▸ Your assignment: Your answer should be every line of the records that contains the word "with".

[Stored records]
+++

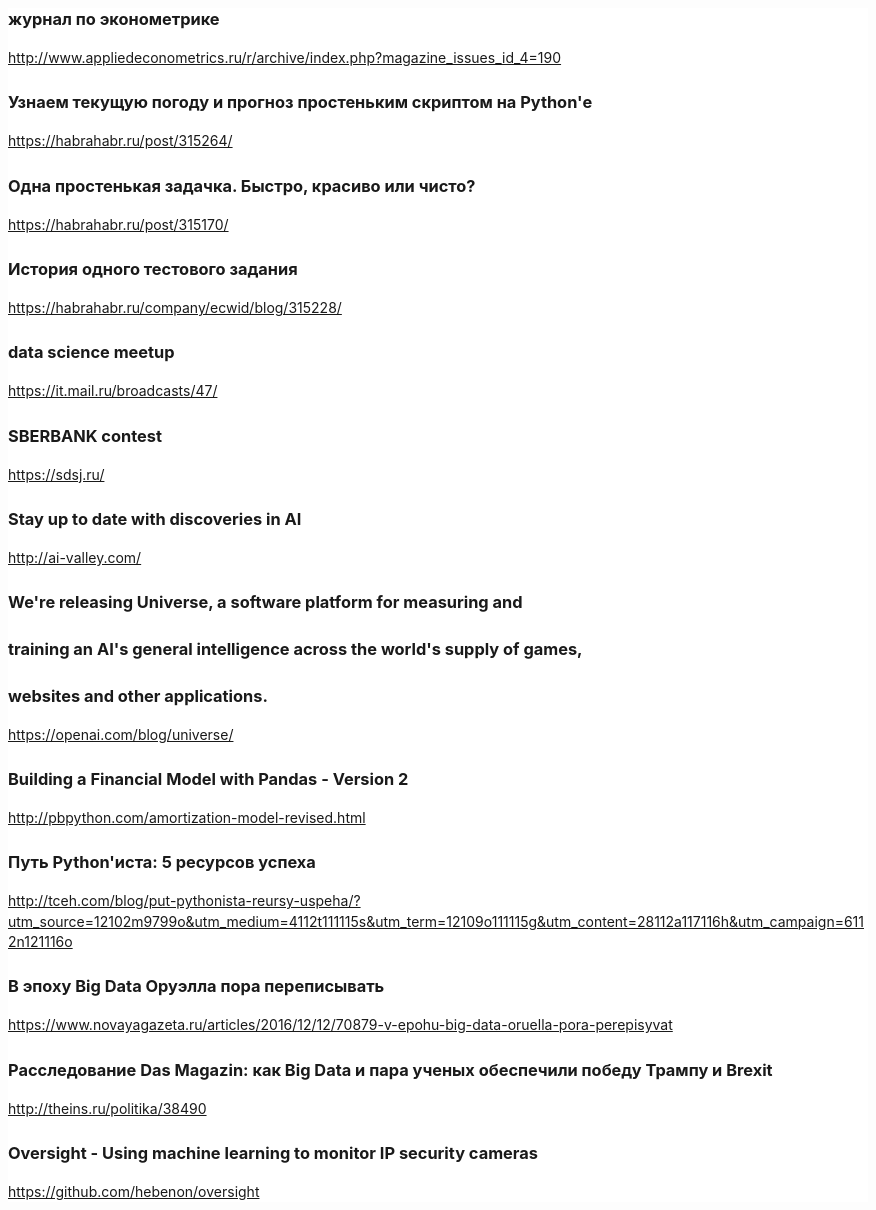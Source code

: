 ### журнал по эконометрике
http://www.appliedeconometrics.ru/r/archive/index.php?magazine_issues_id_4=190

### Узнаем текущую погоду и прогноз простеньким скриптом на Python'е
https://habrahabr.ru/post/315264/

### Одна простенькая задачка. Быстро, красиво или чисто?
https://habrahabr.ru/post/315170/

### История одного тестового задания
https://habrahabr.ru/company/ecwid/blog/315228/

### data science meetup
https://it.mail.ru/broadcasts/47/

### SBERBANK contest
https://sdsj.ru/

### Stay up to date with discoveries in AI
http://ai-valley.com/

### We're releasing Universe, a software platform for measuring and
### training an AI's general intelligence across the world's supply of games,
### websites and other applications.
https://openai.com/blog/universe/

### Building a Financial Model with Pandas - Version 2
http://pbpython.com/amortization-model-revised.html

### Путь Python'иста: 5 ресурсов успеха
http://tceh.com/blog/put-pythonista-reursy-uspeha/?utm_source=12102m9799o&utm_medium=4112t111115s&utm_term=12109o111115g&utm_content=28112a117116h&utm_campaign=6112n121116o

### В эпоху Big Data Оруэлла пора переписывать
https://www.novayagazeta.ru/articles/2016/12/12/70879-v-epohu-big-data-oruella-pora-perepisyvat

### Расследование Das Magazin: как Big Data и пара ученых обеспечили победу Трампу и Brexit
http://theins.ru/politika/38490

### Oversight - Using machine learning to monitor IP security cameras
https://github.com/hebenon/oversight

+++

▸ Task answer:
### Stay up to date with discoveries in AI
### Building a Financial Model with Pandas - Version 2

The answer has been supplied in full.